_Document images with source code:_
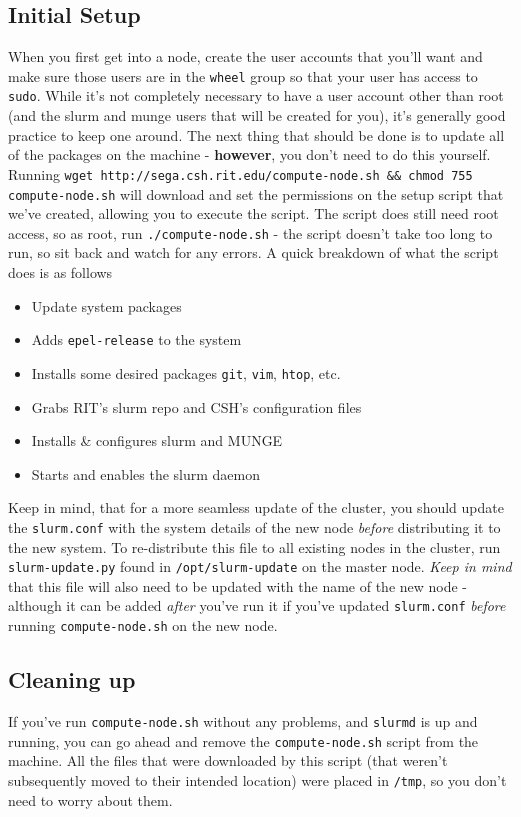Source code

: \documentclass[a4paper]{article}
\begin{document}
\subsection{Initial Setup}

When you first get into a node, create the user accounts that you'll want and make sure those users are in the \texttt{wheel} group so that your user has access to \texttt{sudo}.
While it's not completely necessary to have a user account other than root (and the slurm and munge users that will be created for you), it's generally good practice to keep one around.
The next thing that should be done is to update all of the packages on the machine - \textbf{however}, you don't need to do this yourself. Running \texttt{wget http://sega.csh.rit.edu/compute-node.sh \&\& chmod 755 compute-node.sh} will download and set the permissions on the setup script that we've created, allowing you to execute the script.
The script does still need root access, so as root, run \texttt{./compute-node.sh} - the script doesn't take too long to run, so sit back and watch for any errors.
A quick breakdown of what the script does is as follows

\begin{itemize}[noitemsep]
\item Update system packages
\item Adds \texttt{epel-release} to the system
\item Installs some desired packages \texttt{git}, \texttt{vim}, \texttt{htop}, etc.
\item Grabs RIT's slurm repo and CSH's configuration files
\item Installs \& configures slurm and MUNGE
\item Starts and enables the slurm daemon
\end{itemize}

Keep in mind, that for a more seamless update of the cluster, you should update the \texttt{slurm.conf} with the system details of the new node \textit{before} distributing it to the new system.
To re-distribute this file to all existing nodes in the cluster, run \texttt{slurm-update.py} found in \texttt{/opt/slurm-update} on the master node.
\textit{Keep in mind} that this file will also need to be updated with the name of the new node - although it can be added \textit{after} you've run it if you've updated \texttt{slurm.conf} \textit{before} running \texttt{compute-node.sh} on the new node.

\subsection{Cleaning up}
If you've run \texttt{compute-node.sh} without any problems, and \texttt{slurmd} is up and running, you can go ahead and remove the \texttt{compute-node.sh} script from the machine.
All the files that were downloaded by this script (that weren't subsequently moved to their intended location) were placed in \texttt{/tmp}, so you don't need to worry about them.
\end{document}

_What the task requires:_ An exact copy of every line above is needed, without the images.

_Reply:_
Source code

: \documentclass[a4paper]{article}
\begin{document}
\subsection{Initial Setup}

When you first get into a node, create the user accounts that you'll want and make sure those users are in the \texttt{wheel} group so that your user has access to \texttt{sudo}.
While it's not completely necessary to have a user account other than root (and the slurm and munge users that will be created for you), it's generally good practice to keep one around.
The next thing that should be done is to update all of the packages on the machine - \textbf{however}, you don't need to do this yourself. Running \texttt{wget http://sega.csh.rit.edu/compute-node.sh \&\& chmod 755 compute-node.sh} will download and set the permissions on the setup script that we've created, allowing you to execute the script.
The script does still need root access, so as root, run \texttt{./compute-node.sh} - the script doesn't take too long to run, so sit back and watch for any errors.
A quick breakdown of what the script does is as follows

\begin{itemize}[noitemsep]
\item Update system packages
\item Adds \texttt{epel-release} to the system
\item Installs some desired packages \texttt{git}, \texttt{vim}, \texttt{htop}, etc.
\item Grabs RIT's slurm repo and CSH's configuration files
\item Installs \& configures slurm and MUNGE
\item Starts and enables the slurm daemon
\end{itemize}

Keep in mind, that for a more seamless update of the cluster, you should update the \texttt{slurm.conf} with the system details of the new node \textit{before} distributing it to the new system.
To re-distribute this file to all existing nodes in the cluster, run \texttt{slurm-update.py} found in \texttt{/opt/slurm-update} on the master node.
\textit{Keep in mind} that this file will also need to be updated with the name of the new node - although it can be added \textit{after} you've run it if you've updated \texttt{slurm.conf} \textit{before} running \texttt{compute-node.sh} on the new node.

\subsection{Cleaning up}
If you've run \texttt{compute-node.sh} without any problems, and \texttt{slurmd} is up and running, you can go ahead and remove the \texttt{compute-node.sh} script from the machine.
All the files that were downloaded by this script (that weren't subsequently moved to their intended location) were placed in \texttt{/tmp}, so you don't need to worry about them.
\end{document}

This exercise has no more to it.